▸ **PROBLEM TO WORK ON**: Copy the data below in full, exactly as it appears.

▸ **LISTED RECORDS**:
************

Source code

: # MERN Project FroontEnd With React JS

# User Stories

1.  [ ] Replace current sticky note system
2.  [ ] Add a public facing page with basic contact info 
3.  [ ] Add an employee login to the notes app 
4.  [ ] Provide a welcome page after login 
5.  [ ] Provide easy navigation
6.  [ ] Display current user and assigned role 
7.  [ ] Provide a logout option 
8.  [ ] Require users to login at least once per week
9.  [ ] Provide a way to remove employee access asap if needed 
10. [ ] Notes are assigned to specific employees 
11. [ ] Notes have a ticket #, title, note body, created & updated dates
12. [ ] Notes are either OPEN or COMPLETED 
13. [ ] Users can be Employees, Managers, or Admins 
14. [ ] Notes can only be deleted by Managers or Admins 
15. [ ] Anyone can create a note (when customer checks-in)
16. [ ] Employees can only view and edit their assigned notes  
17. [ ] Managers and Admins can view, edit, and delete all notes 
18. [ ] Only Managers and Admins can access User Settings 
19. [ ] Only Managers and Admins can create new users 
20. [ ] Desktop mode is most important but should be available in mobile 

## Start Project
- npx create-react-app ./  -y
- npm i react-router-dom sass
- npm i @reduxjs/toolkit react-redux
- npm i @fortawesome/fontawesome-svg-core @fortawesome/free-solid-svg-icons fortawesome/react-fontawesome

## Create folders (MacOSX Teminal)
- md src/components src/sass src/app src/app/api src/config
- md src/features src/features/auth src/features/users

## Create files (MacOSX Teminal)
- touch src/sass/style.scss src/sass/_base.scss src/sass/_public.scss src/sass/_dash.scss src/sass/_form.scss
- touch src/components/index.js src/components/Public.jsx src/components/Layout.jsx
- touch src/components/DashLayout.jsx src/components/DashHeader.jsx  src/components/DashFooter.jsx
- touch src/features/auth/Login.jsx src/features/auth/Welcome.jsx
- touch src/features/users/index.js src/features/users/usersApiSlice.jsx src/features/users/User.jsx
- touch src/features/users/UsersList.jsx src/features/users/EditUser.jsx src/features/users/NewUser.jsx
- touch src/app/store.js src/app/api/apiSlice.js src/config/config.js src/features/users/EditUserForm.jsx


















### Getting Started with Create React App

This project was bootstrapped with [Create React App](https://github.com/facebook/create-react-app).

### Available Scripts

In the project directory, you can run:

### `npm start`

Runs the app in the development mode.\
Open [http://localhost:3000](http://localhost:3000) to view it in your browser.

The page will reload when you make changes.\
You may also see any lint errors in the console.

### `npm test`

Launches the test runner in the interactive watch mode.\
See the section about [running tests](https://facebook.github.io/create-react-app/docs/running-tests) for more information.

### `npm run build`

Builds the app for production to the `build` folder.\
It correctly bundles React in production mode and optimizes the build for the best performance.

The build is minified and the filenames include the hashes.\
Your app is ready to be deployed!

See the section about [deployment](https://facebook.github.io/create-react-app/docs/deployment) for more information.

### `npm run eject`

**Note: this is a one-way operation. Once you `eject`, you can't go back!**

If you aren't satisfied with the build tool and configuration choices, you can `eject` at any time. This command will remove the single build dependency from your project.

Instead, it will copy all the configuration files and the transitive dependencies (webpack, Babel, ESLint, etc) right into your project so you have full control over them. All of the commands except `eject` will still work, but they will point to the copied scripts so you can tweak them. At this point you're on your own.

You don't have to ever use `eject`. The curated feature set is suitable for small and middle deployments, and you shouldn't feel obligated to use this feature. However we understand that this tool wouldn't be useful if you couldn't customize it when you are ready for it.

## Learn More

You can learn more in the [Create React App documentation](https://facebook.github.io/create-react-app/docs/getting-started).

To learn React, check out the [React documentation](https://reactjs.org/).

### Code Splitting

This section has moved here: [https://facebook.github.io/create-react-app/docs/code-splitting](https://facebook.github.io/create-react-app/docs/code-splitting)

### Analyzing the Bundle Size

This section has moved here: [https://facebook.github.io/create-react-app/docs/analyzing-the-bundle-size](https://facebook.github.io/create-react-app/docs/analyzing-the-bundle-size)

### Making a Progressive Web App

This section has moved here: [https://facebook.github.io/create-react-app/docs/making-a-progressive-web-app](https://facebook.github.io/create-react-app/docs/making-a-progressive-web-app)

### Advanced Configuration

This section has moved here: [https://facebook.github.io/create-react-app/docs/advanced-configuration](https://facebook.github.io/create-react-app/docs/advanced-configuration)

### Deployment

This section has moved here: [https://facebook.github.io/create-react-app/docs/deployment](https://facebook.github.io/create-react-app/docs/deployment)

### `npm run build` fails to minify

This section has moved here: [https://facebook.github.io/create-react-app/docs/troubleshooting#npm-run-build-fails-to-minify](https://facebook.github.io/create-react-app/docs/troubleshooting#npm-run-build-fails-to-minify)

************

▸ **TASK OUTPUT**:
Source code

: # MERN Project FroontEnd With React JS

# User Stories

1.  [ ] Replace current sticky note system
2.  [ ] Add a public facing page with basic contact info 
3.  [ ] Add an employee login to the notes app 
4.  [ ] Provide a welcome page after login 
5.  [ ] Provide easy navigation
6.  [ ] Display current user and assigned role 
7.  [ ] Provide a logout option 
8.  [ ] Require users to login at least once per week
9.  [ ] Provide a way to remove employee access asap if needed 
10. [ ] Notes are assigned to specific employees 
11. [ ] Notes have a ticket #, title, note body, created & updated dates
12. [ ] Notes are either OPEN or COMPLETED 
13. [ ] Users can be Employees, Managers, or Admins 
14. [ ] Notes can only be deleted by Managers or Admins 
15. [ ] Anyone can create a note (when customer checks-in)
16. [ ] Employees can only view and edit their assigned notes  
17. [ ] Managers and Admins can view, edit, and delete all notes 
18. [ ] Only Managers and Admins can access User Settings 
19. [ ] Only Managers and Admins can create new users 
20. [ ] Desktop mode is most important but should be available in mobile 

## Start Project
- npx create-react-app ./  -y
- npm i react-router-dom sass
- npm i @reduxjs/toolkit react-redux
- npm i @fortawesome/fontawesome-svg-core @fortawesome/free-solid-svg-icons fortawesome/react-fontawesome

## Create folders (MacOSX Teminal)
- md src/components src/sass src/app src/app/api src/config
- md src/features src/features/auth src/features/users

## Create files (MacOSX Teminal)
- touch src/sass/style.scss src/sass/_base.scss src/sass/_public.scss src/sass/_dash.scss src/sass/_form.scss
- touch src/components/index.js src/components/Public.jsx src/components/Layout.jsx
- touch src/components/DashLayout.jsx src/components/DashHeader.jsx  src/components/DashFooter.jsx
- touch src/features/auth/Login.jsx src/features/auth/Welcome.jsx
- touch src/features/users/index.js src/features/users/usersApiSlice.jsx src/features/users/User.jsx
- touch src/features/users/UsersList.jsx src/features/users/EditUser.jsx src/features/users/NewUser.jsx
- touch src/app/store.js src/app/api/apiSlice.js src/config/config.js src/features/users/EditUserForm.jsx


















### Getting Started with Create React App

This project was bootstrapped with [Create React App](https://github.com/facebook/create-react-app).

### Available Scripts

In the project directory, you can run:

### `npm start`

Runs the app in the development mode.\
Open [http://localhost:3000](http://localhost:3000) to view it in your browser.

The page will reload when you make changes.\
You may also see any lint errors in the console.

### `npm test`

Launches the test runner in the interactive watch mode.\
See the section about [running tests](https://facebook.github.io/create-react-app/docs/running-tests) for more information.

### `npm run build`

Builds the app for production to the `build` folder.\
It correctly bundles React in production mode and optimizes the build for the best performance.

The build is minified and the filenames include the hashes.\
Your app is ready to be deployed!

See the section about [deployment](https://facebook.github.io/create-react-app/docs/deployment) for more information.

### `npm run eject`

**Note: this is a one-way operation. Once you `eject`, you can't go back!**

If you aren't satisfied with the build tool and configuration choices, you can `eject` at any time. This command will remove the single build dependency from your project.

Instead, it will copy all the configuration files and the transitive dependencies (webpack, Babel, ESLint, etc) right into your project so you have full control over them. All of the commands except `eject` will still work, but they will point to the copied scripts so you can tweak them. At this point you're on your own.

You don't have to ever use `eject`. The curated feature set is suitable for small and middle deployments, and you shouldn't feel obligated to use this feature. However we understand that this tool wouldn't be useful if you couldn't customize it when you are ready for it.

## Learn More

You can learn more in the [Create React App documentation](https://facebook.github.io/create-react-app/docs/getting-started).

To learn React, check out the [React documentation](https://reactjs.org/).

### Code Splitting

This section has moved here: [https://facebook.github.io/create-react-app/docs/code-splitting](https://facebook.github.io/create-react-app/docs/code-splitting)

### Analyzing the Bundle Size

This section has moved here: [https://facebook.github.io/create-react-app/docs/analyzing-the-bundle-size](https://facebook.github.io/create-react-app/docs/analyzing-the-bundle-size)

### Making a Progressive Web App

This section has moved here: [https://facebook.github.io/create-react-app/docs/making-a-progressive-web-app](https://facebook.github.io/create-react-app/docs/making-a-progressive-web-app)

### Advanced Configuration

This section has moved here: [https://facebook.github.io/create-react-app/docs/advanced-configuration](https://facebook.github.io/create-react-app/docs/advanced-configuration)

### Deployment

This section has moved here: [https://facebook.github.io/create-react-app/docs/deployment](https://facebook.github.io/create-react-app/docs/deployment)

### `npm run build` fails to minify

This section has moved here: [https://facebook.github.io/create-react-app/docs/troubleshooting#npm-run-build-fails-to-minify](https://facebook.github.io/create-react-app/docs/troubleshooting#npm-run-build-fails-to-minify)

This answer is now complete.